Этою противоестественной как будто завистью богатых к бедным, великих – к малым, «наименьшим», minores, как назовет Франциск учеников своих, «блаженных нищих», – этою завистью одержим король Франции, св. Людовик, «худенький, тоненький, как хворостинка», subtilis et gracilis, «с лицом ангельской прелести», вышедший точно из легенды или раззолоченной заставки молитвенника, невозможный как будто в истории, но вот все же действительный. Только об одном, кажется, и думает он, – как бы сойдя с престола, сделаться нищим; выронив скипетр из руки, протянуть ее за милостыней.

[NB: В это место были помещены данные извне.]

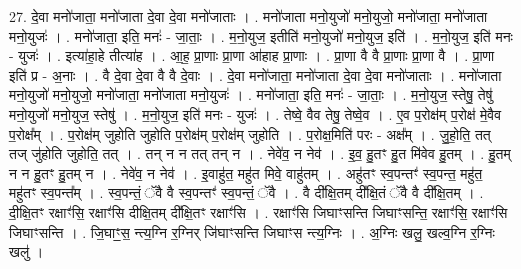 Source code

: \documentclass[17pt]{extarticle}
\begin{document}
27. दे॒वा मनो॑जाता॒ मनो॑जाता दे॒वा दे॒वा मनो॑जाताः । . मनो॑जाता मनो॒युजो॑ मनो॒युजो॒ मनो॑जाता॒ मनो॑जाता मनो॒युजः॑ । . मनो॑जाता॒ इति॒ मनः॑ - जा॒ताः॒ । . म॒नो॒युज॒ इतीति॑ मनो॒युजो॑ मनो॒युज॒ इति॑ । . म॒नो॒युज॒ इति॑ मनः - युजः॑ । . इत्या॑हा॒हे तीत्या॑ह । . आ॒ह॒ प्रा॒णाः प्रा॒णा आ॑हाह प्रा॒णाः । . प्रा॒णा वै वै प्रा॒णाः प्रा॒णा वै । . प्रा॒णा इति॑ प्र - अ॒नाः । . वै दे॒वा दे॒वा वै वै दे॒वाः । . दे॒वा मनो॑जाता॒ मनो॑जाता दे॒वा दे॒वा मनो॑जाताः । . मनो॑जाता मनो॒युजो॑ मनो॒युजो॒ मनो॑जाता॒ मनो॑जाता मनो॒युजः॑ । . मनो॑जाता॒ इति॒ मनः॑ - जा॒ताः॒ । . म॒नो॒युज॒ स्तेषु॒ तेषु॑ मनो॒युजो॑ मनो॒युज॒ स्तेषु॑ । . म॒नो॒युज॒ इति॑ मनः - युजः॑ । . तेष्वे॒ वैव तेषु॒ तेष्वे॒व । . ए॒व प॒रोक्ष॑म् प॒रोक्ष॑ मे॒वैव प॒रोक्ष᳚म् । . प॒रोक्ष॑म् जुहोति जुहोति प॒रोक्ष॑म् प॒रोक्ष॑म् जुहोति । . प॒रोक्ष॒मिति॑ परः - अक्ष᳚म् । . जु॒हो॒ति॒ तत् तज् जु॑होति जुहोति॒ तत् । . तन् न न तत् तन् न । . नेवे॑व॒ न नेव॑ । . इ॒व॒ हु॒तꣳ हु॒त मि॑वेव हु॒तम् । . हु॒तम् न न हु॒तꣳ हु॒तम् न । . नेवे॑व॒ न नेव॑ । . इ॒वाहु॑त॒ महु॑त मिवे॒ वाहु॑तम् । . अहु॑तꣳ स्व॒पन्तꣳ॑ स्व॒पन्त॒ महु॑त॒ महु॑तꣳ स्व॒पन्त᳚म् । . स्व॒पन्तं॒ ॅवै वै स्व॒पन्तꣳ॑ स्व॒पन्तं॒ ॅवै । . वै दी᳚क्षि॒तम् दी᳚क्षि॒तं ॅवै वै दी᳚क्षि॒तम् । . दी॒क्षि॒तꣳ रक्षाꣳ॑सि॒ रक्षाꣳ॑सि दीक्षि॒तम् दी᳚क्षि॒तꣳ रक्षाꣳ॑सि । . रक्षाꣳ॑सि जिघाꣳसन्ति जिघाꣳसन्ति॒ रक्षाꣳ॑सि॒ रक्षाꣳ॑सि जिघाꣳसन्ति । . जि॒घाꣳ॒॒स॒ न्त्य॒ग्नि र॒ग्निर् जि॑घाꣳसन्ति जिघाꣳस न्त्य॒ग्निः । . अ॒ग्निः खलु॒ खल्व॒ग्नि र॒ग्निः खलु॑ । \newline
\end{document}

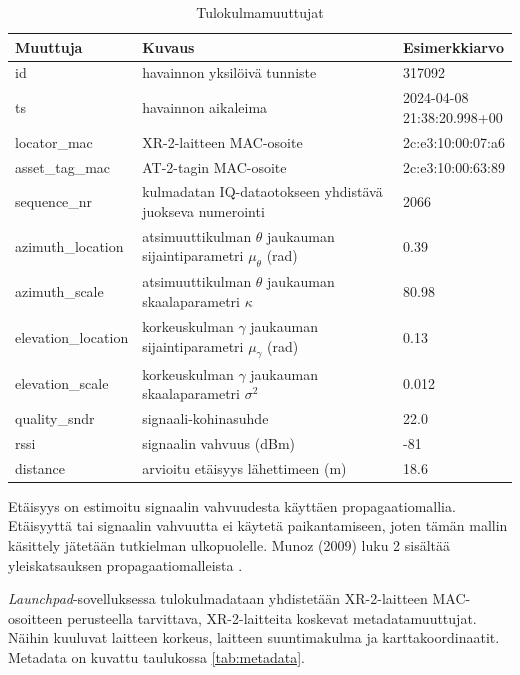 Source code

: \documentclass[
  12pt,
  a4paper, twoside]{book}
\begin{document}
\def\arraystretch{1.25} 
\begin{table}[H]
\centering
\begin{tabular}{|l|l|l|}
\hline
Muuttuja & Kuvaus & Esimerkkiarvo\\
\hline
id & havainnon yksilöivä tunniste & 317092 \\
ts & havainnon aikaleima & \makecell[l]{2024-04-08 \\ 21:38:20.998+00}\\
locator\_mac & XR-2-laitteen MAC-osoite & 2c:e3:10:00:07:a6
\\
asset\_tag\_mac & AT-2-tagin MAC-osoite & 2c:e3:10:00:63:89\\
sequence\_nr & \makecell[l]{kulmadatan IQ-dataotokseen yhdistävä \\ juokseva numerointi} & 2066\\
azimuth\_location & \makecell[l]{atsimuuttikulman $\theta$ \\ jaukauman sijaintiparametri $\mu_{\theta}$ (rad)} & 0.39
\\
azimuth\_scale & \makecell[l]{atsimuuttikulman $\theta$ \\ jaukauman skaalaparametri $\kappa$} & 80.98
\\
elevation\_location & \makecell[l]{korkeuskulman $\gamma$ \\ jaukauman sijaintiparametri $\mu_{\gamma}$ (rad)} & 0.13
\\
elevation\_scale & \makecell[l]{korkeuskulman $\gamma$ \\ jaukauman skaalaparametri $\sigma^2$} & 0.012
\\
quality\_sndr & signaali-kohinasuhde & 22.0 \\
rssi & signaalin vahvuus (dBm) & -81\\
distance & arvioitu etäisyys lähettimeen (m) & 18.6\\
\hline
\end{tabular}
\caption{Tulokulmamuuttujat}
\label{tab:aoa-muuttujat}
\end{table}

Etäisyys on estimoitu signaalin vahvuudesta käyttäen propagaatiomallia. Etäisyyttä tai signaalin vahvuutta ei käytetä paikantamiseen, joten tämän mallin käsittely jätetään tutkielman ulkopuolelle. Munoz (2009) luku 2 sisältää yleiskatsauksen propagaatiomalleista \citep{Munoz-2009}.

\emph{Launchpad}-sovelluksessa tulokulmadataan yhdistetään XR-2-laitteen MAC-osoitteen perusteella tarvittava, XR-2-laitteita koskevat metadatamuuttujat. Näihin kuuluvat laitteen korkeus, laitteen suuntimakulma ja karttakoordinaatit. Metadata on kuvattu taulukossa \ref{tab:metadata}.
\end{document}
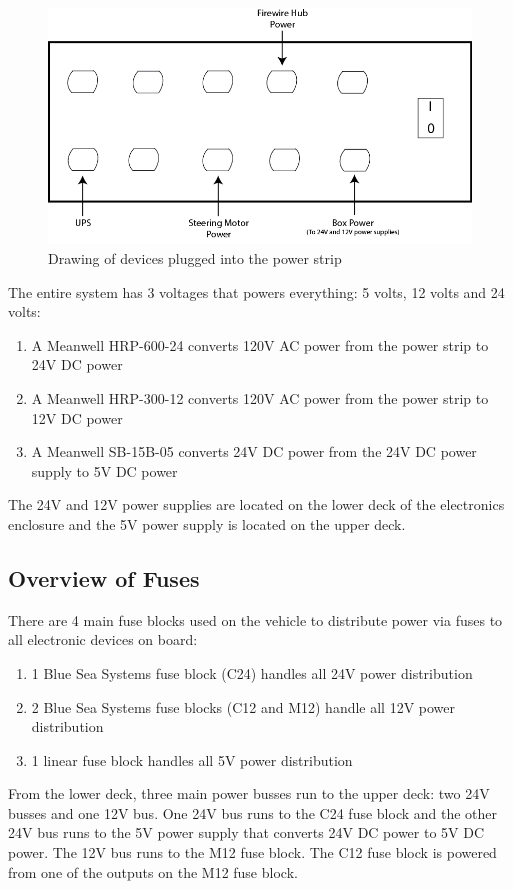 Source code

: \begin{figure}[h!]
\centering
\includegraphics[scale=.6]{Photos/PowerStrip_Drawing.jpg}
\caption{Drawing of devices plugged into the power strip}
\label{fig:powerstripdrawing}
\end{figure} 

\noindent The entire system has 3 voltages that powers everything: 5 volts, 12 volts and 24 volts:
\begin{enumerate}
\item A Meanwell HRP-600-24 converts 120V AC power from the power strip to 24V DC power
\item A Meanwell HRP-300-12 converts 120V AC power from the power strip to 12V DC power
\item A Meanwell SB-15B-05 converts 24V DC power from the 24V DC power supply to 5V DC power
\end{enumerate}
%
The 24V and 12V power supplies are located on the lower deck of the electronics enclosure and the 5V power supply is located on the upper deck.

\newpage 

\subsection{Overview of Fuses}
There are 4 main fuse blocks used on the vehicle to distribute power via fuses to all electronic devices on board:
\begin{enumerate}
\item 1 Blue Sea Systems fuse block (C24) handles all 24V power distribution
\item 2 Blue Sea Systems fuse blocks (C12 and M12) handle all 12V power distribution
\item 1 linear fuse block handles all 5V power distribution 
\end{enumerate}
%
From the lower deck, three main power busses run to the upper deck: two 24V busses and one 12V bus. One 24V bus runs to the C24 fuse block and the other 24V bus runs to the 5V power supply that converts 24V DC power to 5V DC power. The 12V bus runs to the M12 fuse block. The C12 fuse block is powered from one of the outputs on the M12 fuse block.
%
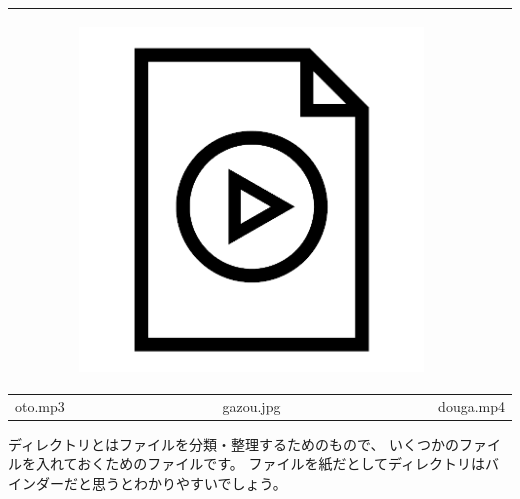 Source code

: \begin{table}[H]
\begin{center}
\begin{tabular}{|c|c|c|}
\begin{minipage}{0.3\hsize}
\begin{center}
      \end{center}
    \end{minipage} &
    \begin{minipage}{0.3\hsize}
      \begin{center}
        \includegraphics[width=\linewidth]{images/chap03/text03-img003.png}
      \end{center} 
    \end{minipage} \\ \hline
    oto.mp3 & gazou.jpg & douga.mp4 \\ \hline
  \end{tabular}
 \end{center}
\end{table}


ディレクトリとはファイルを分類・整理するためのもので、
いくつかのファイルを入れておくためのファイルです。
ファイルを紙だとしてディレクトリはバインダーだと思うとわかりやすいでしょう。


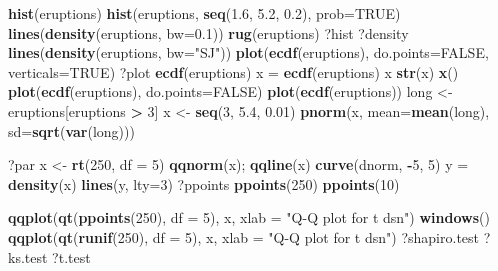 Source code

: \documentclass[11pt,]{krantz}
\makeatletter
\newenvironment{Shaded}{\begin{snugshade}}{\end{snugshade}}
\newcommand{\KeywordTok}[1]{\textcolor[rgb]{0.13,0.29,0.53}{\textbf{#1}}}
\newcommand{\DataTypeTok}[1]{\textcolor[rgb]{0.13,0.29,0.53}{#1}}
\newcommand{\DecValTok}[1]{\textcolor[rgb]{0.00,0.00,0.81}{#1}}
\newcommand{\FloatTok}[1]{\textcolor[rgb]{0.00,0.00,0.81}{#1}}
\newcommand{\StringTok}[1]{\textcolor[rgb]{0.31,0.60,0.02}{#1}}
\newcommand{\OtherTok}[1]{\textcolor[rgb]{0.56,0.35,0.01}{#1}}
\newcommand{\OperatorTok}[1]{\textcolor[rgb]{0.81,0.36,0.00}{\textbf{#1}}}
\newcommand{\NormalTok}[1]{#1}
\newenvironment{kframe}{%
\medskip{}
\setlength{\fboxsep}{.8em}
 \def\at@end@of@kframe{}%
 \ifinner\ifhmode%
  \def\at@end@of@kframe{\end{minipage}}%
  \begin{minipage}{\columnwidth}%
 \fi\fi%
 \def\FrameCommand##1{\hskip\@totalleftmargin \hskip-\fboxsep
 \colorbox{shadecolor}{##1}\hskip-\fboxsep
     \hskip-\linewidth \hskip-\@totalleftmargin \hskip\columnwidth}%
 \MakeFramed {\advance\hsize-\width
   \@totalleftmargin\z@ \linewidth\hsize
   \@setminipage}}%
 {\par\unskip\endMakeFramed%
 \at@end@of@kframe}
\renewenvironment{Shaded}{\begin{kframe}}{\end{kframe}}
\theoremstyle{definition}
\theoremstyle{definition}
\theoremstyle{remark}
\makeatother
\begin{document}
\begin{Shaded}
\begin{Highlighting}[]
\KeywordTok{hist}\NormalTok{(eruptions)}
\KeywordTok{hist}\NormalTok{(eruptions, }\KeywordTok{seq}\NormalTok{(}\FloatTok{1.6}\NormalTok{, }\FloatTok{5.2}\NormalTok{, }\FloatTok{0.2}\NormalTok{), }\DataTypeTok{prob=}\OtherTok{TRUE}\NormalTok{)}
\KeywordTok{lines}\NormalTok{(}\KeywordTok{density}\NormalTok{(eruptions, }\DataTypeTok{bw=}\FloatTok{0.1}\NormalTok{))}
\KeywordTok{rug}\NormalTok{(eruptions)}
\NormalTok{?hist}
\NormalTok{?density}
\KeywordTok{lines}\NormalTok{(}\KeywordTok{density}\NormalTok{(eruptions, }\DataTypeTok{bw=}\StringTok{"SJ"}\NormalTok{))}
\KeywordTok{plot}\NormalTok{(}\KeywordTok{ecdf}\NormalTok{(eruptions), }\DataTypeTok{do.points=}\OtherTok{FALSE}\NormalTok{, }\DataTypeTok{verticals=}\OtherTok{TRUE}\NormalTok{)}
\NormalTok{?plot}
\KeywordTok{ecdf}\NormalTok{(eruptions)}
\NormalTok{x =}\StringTok{ }\KeywordTok{ecdf}\NormalTok{(eruptions)}
\NormalTok{x}
\KeywordTok{str}\NormalTok{(x)}
\KeywordTok{x}\NormalTok{()}
\KeywordTok{plot}\NormalTok{(}\KeywordTok{ecdf}\NormalTok{(eruptions), }\DataTypeTok{do.points=}\OtherTok{FALSE}\NormalTok{)}
\KeywordTok{plot}\NormalTok{(}\KeywordTok{ecdf}\NormalTok{(eruptions))}
\NormalTok{long <-}\StringTok{ }\NormalTok{eruptions[eruptions }\OperatorTok{>}\StringTok{ }\DecValTok{3}\NormalTok{]}
\NormalTok{x <-}\StringTok{ }\KeywordTok{seq}\NormalTok{(}\DecValTok{3}\NormalTok{, }\FloatTok{5.4}\NormalTok{, }\FloatTok{0.01}\NormalTok{)}
\KeywordTok{pnorm}\NormalTok{(x, }\DataTypeTok{mean=}\KeywordTok{mean}\NormalTok{(long), }\DataTypeTok{sd=}\KeywordTok{sqrt}\NormalTok{(}\KeywordTok{var}\NormalTok{(long)))}

\NormalTok{?par}
\NormalTok{x <-}\StringTok{ }\KeywordTok{rt}\NormalTok{(}\DecValTok{250}\NormalTok{, }\DataTypeTok{df =} \DecValTok{5}\NormalTok{)}
\KeywordTok{qqnorm}\NormalTok{(x); }\KeywordTok{qqline}\NormalTok{(x)}
\KeywordTok{curve}\NormalTok{(dnorm, }\OperatorTok{-}\DecValTok{5}\NormalTok{, }\DecValTok{5}\NormalTok{)}
\NormalTok{y =}\StringTok{ }\KeywordTok{density}\NormalTok{(x)}
\KeywordTok{lines}\NormalTok{(y, }\DataTypeTok{lty=}\DecValTok{3}\NormalTok{)}
\NormalTok{?ppoints}
\KeywordTok{ppoints}\NormalTok{(}\DecValTok{250}\NormalTok{)}
\KeywordTok{ppoints}\NormalTok{(}\DecValTok{10}\NormalTok{)}

\KeywordTok{qqplot}\NormalTok{(}\KeywordTok{qt}\NormalTok{(}\KeywordTok{ppoints}\NormalTok{(}\DecValTok{250}\NormalTok{), }\DataTypeTok{df =} \DecValTok{5}\NormalTok{), x, }\DataTypeTok{xlab =} \StringTok{"Q-Q plot for t dsn"}\NormalTok{)}
\KeywordTok{windows}\NormalTok{()}
\KeywordTok{qqplot}\NormalTok{(}\KeywordTok{qt}\NormalTok{(}\KeywordTok{runif}\NormalTok{(}\DecValTok{250}\NormalTok{), }\DataTypeTok{df =} \DecValTok{5}\NormalTok{), x, }\DataTypeTok{xlab =} \StringTok{"Q-Q plot for t dsn"}\NormalTok{)}
\NormalTok{?shapiro.test}
\NormalTok{?ks.test}
\NormalTok{?t.test}



\end{Highlighting}
\end{Shaded}
\end{document}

В 1248 году, идучи в Крестовый поход, покидает он великолепное шествие вельмож своих и рыцарей, сходит с коня, снимает доспехи и идет по дороге один, «более похожий на нищего монаха, чем на рыцаря», – вспоминает очевидец, тоже нищий монах. «Где-то на юге Франции зашел однажды король в сельскую, бедную, немощеную церковку, сел на земле и сказал нам так: „Братья мои сладчайшие, придите ко мне, послушайте слов моих!“ И нищие братья уселись вокруг нищего короля, чтобы послушать слов его, должно быть, о „блаженстве нищих“.[17]
Странствуя таким же нищим паломником по многим христианским землям, пришел он в одну обитель у города Перуджии, где жил по смерти св. Франциска один из его любимых учеников, брат Эгидий; постучался в ворота и, когда вышел к нему привратник, попросил его вызвать брата Эгидия. Тот, хотя и не знал, кто стоит у ворот, и не мог бы узнать короля, потому что никогда лица его не видел, тотчас угадал сердцем, что это он; кинулся к нему со всех ног из кельи, пал перед ним на колени, пал и король так же; молча обнялись они, поцеловались и разошлись молча. «Как же не сказал ты ни слова такому гостю!» – укоряли Эгидия братья. «Что ж говорить? – ответил тот. – Когда мы обнимались молча, я увидел сердце его и он – мое».[18]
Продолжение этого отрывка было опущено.